Another factor to consider is that some organisations might just opt for handheld CO2 monitors. This approach is not effective as CO2 levels develop over time, based on the number of people in a particular area (e.g. the office). A spot check on ventilation in the morning won’t be sufficient to provide useful consistent data through the day. Today, sensors are quick and easy to install and do not require any expensive wiring to run, or an overhaul to existing infrastructure. The systems are cloud based, making it much simpler to use, and registered users can also access the data from a secure portal from any web browser, enabling effective senior management oversight, even from a remote location.
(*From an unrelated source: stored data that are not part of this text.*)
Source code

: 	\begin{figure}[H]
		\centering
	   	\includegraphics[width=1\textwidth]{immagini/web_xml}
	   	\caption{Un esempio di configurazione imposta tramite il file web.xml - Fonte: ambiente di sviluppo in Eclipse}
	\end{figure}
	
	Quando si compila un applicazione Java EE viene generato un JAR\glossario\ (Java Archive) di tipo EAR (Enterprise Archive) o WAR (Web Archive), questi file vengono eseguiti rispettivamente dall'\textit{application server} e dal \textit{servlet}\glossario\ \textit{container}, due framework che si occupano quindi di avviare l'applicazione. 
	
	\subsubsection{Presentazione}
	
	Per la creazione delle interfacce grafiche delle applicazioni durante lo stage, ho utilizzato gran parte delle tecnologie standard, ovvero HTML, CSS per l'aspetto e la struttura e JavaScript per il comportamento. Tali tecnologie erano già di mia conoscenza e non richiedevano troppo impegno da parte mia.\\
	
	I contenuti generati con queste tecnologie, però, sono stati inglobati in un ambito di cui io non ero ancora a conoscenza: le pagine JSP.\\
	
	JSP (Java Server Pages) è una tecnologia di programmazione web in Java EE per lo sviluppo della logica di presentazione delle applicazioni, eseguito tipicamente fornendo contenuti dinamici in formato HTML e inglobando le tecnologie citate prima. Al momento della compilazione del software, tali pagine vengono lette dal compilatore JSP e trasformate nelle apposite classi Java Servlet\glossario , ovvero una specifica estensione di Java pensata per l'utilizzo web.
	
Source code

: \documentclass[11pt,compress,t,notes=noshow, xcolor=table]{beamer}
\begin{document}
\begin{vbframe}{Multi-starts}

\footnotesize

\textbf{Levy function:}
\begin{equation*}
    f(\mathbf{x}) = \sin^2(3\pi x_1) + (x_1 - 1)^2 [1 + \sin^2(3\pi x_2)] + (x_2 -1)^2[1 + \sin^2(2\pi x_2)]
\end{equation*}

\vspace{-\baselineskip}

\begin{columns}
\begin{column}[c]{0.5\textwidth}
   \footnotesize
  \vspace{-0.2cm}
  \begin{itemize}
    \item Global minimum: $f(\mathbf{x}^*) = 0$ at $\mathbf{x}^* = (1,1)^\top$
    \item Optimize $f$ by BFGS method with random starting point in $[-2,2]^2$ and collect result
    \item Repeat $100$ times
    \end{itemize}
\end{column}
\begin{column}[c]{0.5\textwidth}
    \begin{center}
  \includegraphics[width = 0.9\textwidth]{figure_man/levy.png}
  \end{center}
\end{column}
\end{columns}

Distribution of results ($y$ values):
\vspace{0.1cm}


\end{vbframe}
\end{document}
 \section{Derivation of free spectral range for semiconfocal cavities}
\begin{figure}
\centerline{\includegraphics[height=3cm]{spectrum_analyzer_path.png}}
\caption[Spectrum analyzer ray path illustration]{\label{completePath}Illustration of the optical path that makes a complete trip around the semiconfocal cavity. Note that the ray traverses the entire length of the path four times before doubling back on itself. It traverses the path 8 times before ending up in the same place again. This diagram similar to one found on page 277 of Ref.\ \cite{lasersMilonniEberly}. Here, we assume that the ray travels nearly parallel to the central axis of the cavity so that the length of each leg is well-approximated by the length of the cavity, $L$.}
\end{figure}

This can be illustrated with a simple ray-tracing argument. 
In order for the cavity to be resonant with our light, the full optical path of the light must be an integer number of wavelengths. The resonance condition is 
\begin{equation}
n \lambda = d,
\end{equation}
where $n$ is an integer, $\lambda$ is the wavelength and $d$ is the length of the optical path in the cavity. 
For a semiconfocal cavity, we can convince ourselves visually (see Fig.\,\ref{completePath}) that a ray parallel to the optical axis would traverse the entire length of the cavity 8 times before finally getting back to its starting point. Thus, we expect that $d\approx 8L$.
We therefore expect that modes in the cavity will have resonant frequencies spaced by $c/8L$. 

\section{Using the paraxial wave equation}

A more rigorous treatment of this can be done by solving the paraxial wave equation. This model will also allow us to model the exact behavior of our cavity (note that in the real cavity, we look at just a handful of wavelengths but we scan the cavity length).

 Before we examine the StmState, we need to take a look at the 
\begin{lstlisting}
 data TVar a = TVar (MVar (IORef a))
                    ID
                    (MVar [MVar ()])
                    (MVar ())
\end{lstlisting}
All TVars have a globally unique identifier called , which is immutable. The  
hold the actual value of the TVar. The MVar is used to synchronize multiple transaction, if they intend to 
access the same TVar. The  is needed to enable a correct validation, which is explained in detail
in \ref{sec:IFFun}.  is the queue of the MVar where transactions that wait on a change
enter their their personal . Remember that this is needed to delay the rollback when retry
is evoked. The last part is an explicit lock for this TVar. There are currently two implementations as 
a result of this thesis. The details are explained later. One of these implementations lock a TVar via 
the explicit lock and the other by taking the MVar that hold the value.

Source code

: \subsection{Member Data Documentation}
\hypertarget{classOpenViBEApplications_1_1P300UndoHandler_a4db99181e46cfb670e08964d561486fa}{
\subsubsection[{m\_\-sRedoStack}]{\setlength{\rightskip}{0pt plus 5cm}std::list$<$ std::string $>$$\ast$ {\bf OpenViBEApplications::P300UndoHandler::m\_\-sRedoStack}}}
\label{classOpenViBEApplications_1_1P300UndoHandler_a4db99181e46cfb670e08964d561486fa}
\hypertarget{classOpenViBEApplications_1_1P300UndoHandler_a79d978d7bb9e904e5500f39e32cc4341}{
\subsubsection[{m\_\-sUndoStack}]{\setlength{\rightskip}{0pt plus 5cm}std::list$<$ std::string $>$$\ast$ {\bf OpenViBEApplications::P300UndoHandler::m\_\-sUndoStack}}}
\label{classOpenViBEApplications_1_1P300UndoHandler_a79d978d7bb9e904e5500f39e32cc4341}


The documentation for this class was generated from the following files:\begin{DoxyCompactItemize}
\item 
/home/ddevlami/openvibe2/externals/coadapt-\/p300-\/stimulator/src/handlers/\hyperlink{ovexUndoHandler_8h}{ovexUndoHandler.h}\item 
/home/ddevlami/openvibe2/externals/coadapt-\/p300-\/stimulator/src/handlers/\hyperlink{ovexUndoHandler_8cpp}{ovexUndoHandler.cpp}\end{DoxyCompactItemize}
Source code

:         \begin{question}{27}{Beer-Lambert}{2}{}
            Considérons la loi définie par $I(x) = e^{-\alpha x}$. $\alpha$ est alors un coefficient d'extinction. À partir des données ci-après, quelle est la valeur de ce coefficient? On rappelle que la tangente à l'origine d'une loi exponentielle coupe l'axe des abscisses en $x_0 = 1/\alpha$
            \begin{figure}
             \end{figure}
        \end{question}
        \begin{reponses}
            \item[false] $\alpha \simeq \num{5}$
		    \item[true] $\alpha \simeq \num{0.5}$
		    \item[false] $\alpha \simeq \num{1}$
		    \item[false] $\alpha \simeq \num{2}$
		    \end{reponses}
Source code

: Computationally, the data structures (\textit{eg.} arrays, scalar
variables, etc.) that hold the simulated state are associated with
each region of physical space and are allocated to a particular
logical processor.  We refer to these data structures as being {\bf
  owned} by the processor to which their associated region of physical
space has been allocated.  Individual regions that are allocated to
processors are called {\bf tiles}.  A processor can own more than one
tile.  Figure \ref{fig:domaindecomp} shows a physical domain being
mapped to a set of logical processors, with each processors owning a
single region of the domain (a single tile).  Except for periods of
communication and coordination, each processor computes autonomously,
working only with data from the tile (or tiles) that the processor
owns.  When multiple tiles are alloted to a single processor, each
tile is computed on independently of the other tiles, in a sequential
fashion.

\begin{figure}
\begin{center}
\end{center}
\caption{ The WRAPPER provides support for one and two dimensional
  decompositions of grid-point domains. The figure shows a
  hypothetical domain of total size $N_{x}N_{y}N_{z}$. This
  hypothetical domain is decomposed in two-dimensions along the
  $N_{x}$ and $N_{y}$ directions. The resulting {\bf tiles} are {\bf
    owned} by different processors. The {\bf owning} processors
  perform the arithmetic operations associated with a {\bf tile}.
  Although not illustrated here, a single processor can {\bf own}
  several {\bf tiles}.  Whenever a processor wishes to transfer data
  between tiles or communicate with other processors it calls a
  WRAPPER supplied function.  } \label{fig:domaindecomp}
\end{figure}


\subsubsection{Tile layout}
Businesses should not let staff shortages and old-fashioned manual processes stifle their development, growth or compliance efforts. Automating menial monitoring tasks frees up staff and improves efficiency on a number of levels, allowing staff to focus on much more valuable, skilled tasks. Automated monitoring also acts as a failsafe for when staff are off ill or if staff levels need to be reduced, after all, compliance measures are always required and do not change just because staff are unavailable. Ultimately, these methods can streamline operations, release time within the business, and protect staff, customers and students across a range of industries.